**ABOUT THIS EXERCISE**
Which lines in the material below contain the word "databázi"? Copy each of them.

+--

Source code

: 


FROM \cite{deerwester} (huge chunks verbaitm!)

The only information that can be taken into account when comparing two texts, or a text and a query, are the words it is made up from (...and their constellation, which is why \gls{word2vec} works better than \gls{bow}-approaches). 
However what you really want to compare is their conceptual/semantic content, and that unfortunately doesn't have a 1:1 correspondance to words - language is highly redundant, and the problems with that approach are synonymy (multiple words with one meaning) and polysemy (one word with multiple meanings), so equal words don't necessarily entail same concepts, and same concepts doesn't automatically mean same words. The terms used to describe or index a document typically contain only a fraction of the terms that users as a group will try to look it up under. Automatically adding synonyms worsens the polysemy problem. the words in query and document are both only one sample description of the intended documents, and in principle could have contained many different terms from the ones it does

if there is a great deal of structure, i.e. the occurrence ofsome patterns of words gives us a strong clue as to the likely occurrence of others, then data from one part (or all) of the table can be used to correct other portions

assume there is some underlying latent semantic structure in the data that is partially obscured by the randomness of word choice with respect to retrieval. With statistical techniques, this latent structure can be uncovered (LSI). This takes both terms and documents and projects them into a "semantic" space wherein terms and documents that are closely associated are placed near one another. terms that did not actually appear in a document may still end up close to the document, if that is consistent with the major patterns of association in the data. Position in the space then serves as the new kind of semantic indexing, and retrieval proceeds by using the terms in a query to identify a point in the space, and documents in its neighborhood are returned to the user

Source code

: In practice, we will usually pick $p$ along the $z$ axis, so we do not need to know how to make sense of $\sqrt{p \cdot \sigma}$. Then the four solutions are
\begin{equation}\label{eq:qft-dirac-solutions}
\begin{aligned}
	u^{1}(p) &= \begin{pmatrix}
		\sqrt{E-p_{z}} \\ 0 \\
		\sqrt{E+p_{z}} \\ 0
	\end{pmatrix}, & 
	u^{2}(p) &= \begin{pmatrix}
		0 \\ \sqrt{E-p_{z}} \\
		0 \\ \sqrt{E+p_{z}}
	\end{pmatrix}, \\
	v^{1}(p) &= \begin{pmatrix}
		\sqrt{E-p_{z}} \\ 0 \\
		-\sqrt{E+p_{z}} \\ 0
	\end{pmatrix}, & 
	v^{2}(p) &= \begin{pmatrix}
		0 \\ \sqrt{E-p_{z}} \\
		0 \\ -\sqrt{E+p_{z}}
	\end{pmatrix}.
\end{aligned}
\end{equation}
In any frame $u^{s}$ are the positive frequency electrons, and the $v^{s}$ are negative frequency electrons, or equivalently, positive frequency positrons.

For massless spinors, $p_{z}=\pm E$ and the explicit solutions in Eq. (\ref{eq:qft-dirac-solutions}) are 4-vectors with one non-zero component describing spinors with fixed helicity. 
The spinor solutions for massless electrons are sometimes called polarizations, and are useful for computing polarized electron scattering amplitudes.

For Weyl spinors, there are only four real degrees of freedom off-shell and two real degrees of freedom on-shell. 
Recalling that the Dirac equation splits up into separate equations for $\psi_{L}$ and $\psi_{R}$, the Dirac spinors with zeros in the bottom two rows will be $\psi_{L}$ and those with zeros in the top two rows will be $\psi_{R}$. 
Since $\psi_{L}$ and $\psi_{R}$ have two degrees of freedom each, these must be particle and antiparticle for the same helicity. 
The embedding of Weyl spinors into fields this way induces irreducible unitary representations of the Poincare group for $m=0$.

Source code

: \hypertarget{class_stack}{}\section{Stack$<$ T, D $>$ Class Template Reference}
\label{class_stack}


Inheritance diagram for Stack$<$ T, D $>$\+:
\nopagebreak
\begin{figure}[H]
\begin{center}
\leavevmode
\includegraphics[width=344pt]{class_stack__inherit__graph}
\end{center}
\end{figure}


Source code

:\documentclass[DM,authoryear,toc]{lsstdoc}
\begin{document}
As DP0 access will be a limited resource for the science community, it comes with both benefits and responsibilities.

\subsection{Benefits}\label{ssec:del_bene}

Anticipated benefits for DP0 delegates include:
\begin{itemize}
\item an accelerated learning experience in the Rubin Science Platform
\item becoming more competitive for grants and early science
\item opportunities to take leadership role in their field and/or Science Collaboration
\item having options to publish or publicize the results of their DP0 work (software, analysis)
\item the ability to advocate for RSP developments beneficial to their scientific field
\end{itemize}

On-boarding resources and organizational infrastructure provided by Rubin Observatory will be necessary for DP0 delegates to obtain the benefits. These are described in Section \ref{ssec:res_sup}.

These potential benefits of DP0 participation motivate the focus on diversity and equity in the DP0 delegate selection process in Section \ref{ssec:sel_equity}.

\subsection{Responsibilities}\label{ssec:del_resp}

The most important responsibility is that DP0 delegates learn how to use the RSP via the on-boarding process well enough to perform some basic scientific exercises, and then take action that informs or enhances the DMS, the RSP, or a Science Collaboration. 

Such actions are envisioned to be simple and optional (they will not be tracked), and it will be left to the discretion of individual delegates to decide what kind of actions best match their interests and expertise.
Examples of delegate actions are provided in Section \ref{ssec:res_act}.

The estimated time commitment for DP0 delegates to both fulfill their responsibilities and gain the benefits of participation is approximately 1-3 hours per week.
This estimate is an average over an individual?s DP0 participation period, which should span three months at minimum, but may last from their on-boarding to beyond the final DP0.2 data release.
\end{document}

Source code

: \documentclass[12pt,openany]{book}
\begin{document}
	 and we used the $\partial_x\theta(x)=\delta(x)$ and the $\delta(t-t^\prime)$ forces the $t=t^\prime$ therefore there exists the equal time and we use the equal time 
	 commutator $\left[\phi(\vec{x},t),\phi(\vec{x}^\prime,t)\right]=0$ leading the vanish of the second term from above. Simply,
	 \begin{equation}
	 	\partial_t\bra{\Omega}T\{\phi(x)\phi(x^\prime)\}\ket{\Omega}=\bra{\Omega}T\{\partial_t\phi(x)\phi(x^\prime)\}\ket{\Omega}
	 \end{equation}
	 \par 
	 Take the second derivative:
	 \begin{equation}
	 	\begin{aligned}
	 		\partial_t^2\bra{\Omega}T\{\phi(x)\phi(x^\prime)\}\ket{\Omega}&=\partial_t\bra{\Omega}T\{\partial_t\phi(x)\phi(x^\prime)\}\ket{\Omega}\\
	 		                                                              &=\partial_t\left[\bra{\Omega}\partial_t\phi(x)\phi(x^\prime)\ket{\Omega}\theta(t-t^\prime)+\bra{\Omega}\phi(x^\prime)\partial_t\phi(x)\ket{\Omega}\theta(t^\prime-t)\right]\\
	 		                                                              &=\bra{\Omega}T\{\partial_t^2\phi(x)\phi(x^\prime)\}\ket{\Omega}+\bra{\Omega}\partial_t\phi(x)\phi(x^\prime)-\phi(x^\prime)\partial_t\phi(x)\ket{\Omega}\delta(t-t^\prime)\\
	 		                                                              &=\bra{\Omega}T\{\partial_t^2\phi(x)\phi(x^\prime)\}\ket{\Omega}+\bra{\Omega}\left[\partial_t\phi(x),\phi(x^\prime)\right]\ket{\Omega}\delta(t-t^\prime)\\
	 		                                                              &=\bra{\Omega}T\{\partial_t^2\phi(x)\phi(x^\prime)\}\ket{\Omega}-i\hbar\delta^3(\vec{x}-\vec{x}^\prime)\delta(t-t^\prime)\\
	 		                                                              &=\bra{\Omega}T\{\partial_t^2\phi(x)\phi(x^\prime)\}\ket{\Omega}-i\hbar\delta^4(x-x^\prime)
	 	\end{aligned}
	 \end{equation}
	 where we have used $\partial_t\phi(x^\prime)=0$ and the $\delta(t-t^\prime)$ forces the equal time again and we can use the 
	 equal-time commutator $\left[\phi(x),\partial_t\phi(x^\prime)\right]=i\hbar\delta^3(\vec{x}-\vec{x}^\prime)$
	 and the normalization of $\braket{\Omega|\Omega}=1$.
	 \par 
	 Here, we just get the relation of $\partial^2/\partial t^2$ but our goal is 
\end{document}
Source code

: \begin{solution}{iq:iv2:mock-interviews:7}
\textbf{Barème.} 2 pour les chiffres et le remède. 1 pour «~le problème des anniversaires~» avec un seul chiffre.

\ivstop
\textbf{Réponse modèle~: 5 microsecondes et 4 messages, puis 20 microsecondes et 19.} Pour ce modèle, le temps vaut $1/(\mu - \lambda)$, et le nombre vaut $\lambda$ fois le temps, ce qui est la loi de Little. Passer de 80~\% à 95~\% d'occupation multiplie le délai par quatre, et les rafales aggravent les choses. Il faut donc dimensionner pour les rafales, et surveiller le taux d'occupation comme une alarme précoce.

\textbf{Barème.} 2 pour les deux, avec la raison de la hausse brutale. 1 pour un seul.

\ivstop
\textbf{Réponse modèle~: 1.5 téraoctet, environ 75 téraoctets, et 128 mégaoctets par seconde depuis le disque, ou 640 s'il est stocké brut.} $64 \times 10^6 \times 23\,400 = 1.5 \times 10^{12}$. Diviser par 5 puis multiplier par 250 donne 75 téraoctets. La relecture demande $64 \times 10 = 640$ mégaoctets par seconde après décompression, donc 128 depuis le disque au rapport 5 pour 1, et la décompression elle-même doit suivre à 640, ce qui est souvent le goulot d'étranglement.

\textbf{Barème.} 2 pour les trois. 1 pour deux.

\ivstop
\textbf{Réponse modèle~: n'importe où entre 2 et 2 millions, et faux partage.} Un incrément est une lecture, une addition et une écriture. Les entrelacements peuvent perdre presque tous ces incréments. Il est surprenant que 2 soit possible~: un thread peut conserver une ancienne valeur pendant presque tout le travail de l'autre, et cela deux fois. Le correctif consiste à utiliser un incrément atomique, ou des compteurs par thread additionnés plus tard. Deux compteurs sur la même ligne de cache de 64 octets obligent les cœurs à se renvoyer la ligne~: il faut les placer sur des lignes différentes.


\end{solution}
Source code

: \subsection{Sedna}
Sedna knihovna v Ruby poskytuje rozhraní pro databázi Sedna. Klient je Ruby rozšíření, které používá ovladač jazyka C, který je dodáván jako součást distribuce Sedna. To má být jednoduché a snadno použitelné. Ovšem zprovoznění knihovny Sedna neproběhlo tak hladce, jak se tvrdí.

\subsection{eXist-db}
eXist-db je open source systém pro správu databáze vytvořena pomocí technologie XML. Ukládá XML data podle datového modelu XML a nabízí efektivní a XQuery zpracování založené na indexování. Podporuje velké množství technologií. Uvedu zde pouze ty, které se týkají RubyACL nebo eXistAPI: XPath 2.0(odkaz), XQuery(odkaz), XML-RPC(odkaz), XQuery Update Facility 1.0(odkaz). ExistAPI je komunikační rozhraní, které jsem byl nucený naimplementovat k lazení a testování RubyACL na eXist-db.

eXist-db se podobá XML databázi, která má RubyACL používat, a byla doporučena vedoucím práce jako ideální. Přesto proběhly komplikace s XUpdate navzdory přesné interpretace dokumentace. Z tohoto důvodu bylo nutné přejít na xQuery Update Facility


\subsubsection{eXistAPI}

+--

**EXERCISE RESPONSE**
Sedna knihovna v Ruby poskytuje rozhraní pro databázi Sedna. Klient je Ruby rozšíření, které používá ovladač jazyka C, který je dodáván jako součást distribuce Sedna. To má být jednoduché a snadno použitelné. Ovšem zprovoznění knihovny Sedna neproběhlo tak hladce, jak se tvrdí.
eXist-db se podobá XML databázi, která má RubyACL používat, a byla doporučena vedoucím práce jako ideální. Přesto proběhly komplikace s XUpdate navzdory přesné interpretace dokumentace. Z tohoto důvodu bylo nutné přejít na xQuery Update Facility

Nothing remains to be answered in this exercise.